→ **PROBLEM STATEMENT**
All lines from the one containing "newline/linefeed difference between" through the end of the data below must be reproduced exactly, and no others.

Items listed in a dataset:
◆ ◆ ◆ ◆ ◆ ◆ ◆
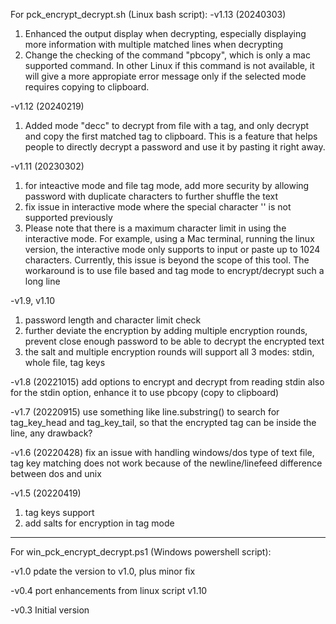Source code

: For pck_encrypt_decrypt.sh (Linux bash script):
-v1.13 (20240303)
1) Enhanced the output display when decrypting, especially displaying more information with multiple matched lines when decrypting
2) Change the checking of the command "pbcopy", which is only a mac supported command. In other Linux if this command is not available, it will give a more appropiate error message only if the selected mode requires copying to clipboard.

-v1.12 (20240219)
1) Added mode "decc" to decrypt from file with a tag, and only decrypt and copy the first matched tag to clipboard.
 This is a feature that helps people to directly decrypt a password and use it by pasting it right away.
 
-v1.11 (20230302)
1) for inteactive mode and file tag mode, add more security by allowing password with duplicate characters to further shuffle the text
2) fix issue in interactive mode where the special character '\' is not supported previously
3) Please note that there is a maximum character limit in using the interactive mode.
 For example, using a Mac terminal, running the linux version, the interactive mode only supports to input or paste up to 1024 characters. Currently, this issue is beyond the scope of this tool.
 The workaround is to use file based and tag mode to encrypt/decrypt such a long line

-v1.9, v1.10
1) password length and character limit check
2) further deviate the encryption by adding multiple encryption rounds, prevent close enough password to be able to decrypt the encrypted text
3) the salt and multiple encryption rounds will support all 3 modes: stdin, whole file, tag keys

-v1.8  (20221015)
add options to encrypt and decrypt from reading stdin
also for the stdin option, enhance it to use pbcopy (copy to clipboard)

-v1.7 (20220915)
use something like line.substring() to search for tag_key_head and tag_key_tail, so that the encrypted tag can be inside the line, any drawback?

-v1.6 (20220428)
fix an issue with handling windows/dos type of text file, tag key matching does not work because of the
 newline/linefeed difference between dos and unix

-v1.5 (20220419)
1) tag keys support
2) add salts for encryption in tag mode


---------------------------------------
For win_pck_encrypt_decrypt.ps1 (Windows powershell script):

-v1.0
pdate the version to v1.0, plus minor fix

-v0.4
port enhancements from linux script v1.10

-v0.3
Initial version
◆ ◆ ◆ ◆ ◆ ◆ ◆
→ **SOLUTION TO THE PROBLEM**
 newline/linefeed difference between dos and unix

-v1.5 (20220419)
1) tag keys support
2) add salts for encryption in tag mode


---------------------------------------
For win_pck_encrypt_decrypt.ps1 (Windows powershell script):

-v1.0
pdate the version to v1.0, plus minor fix

-v0.4
port enhancements from linux script v1.10

-v0.3
Initial version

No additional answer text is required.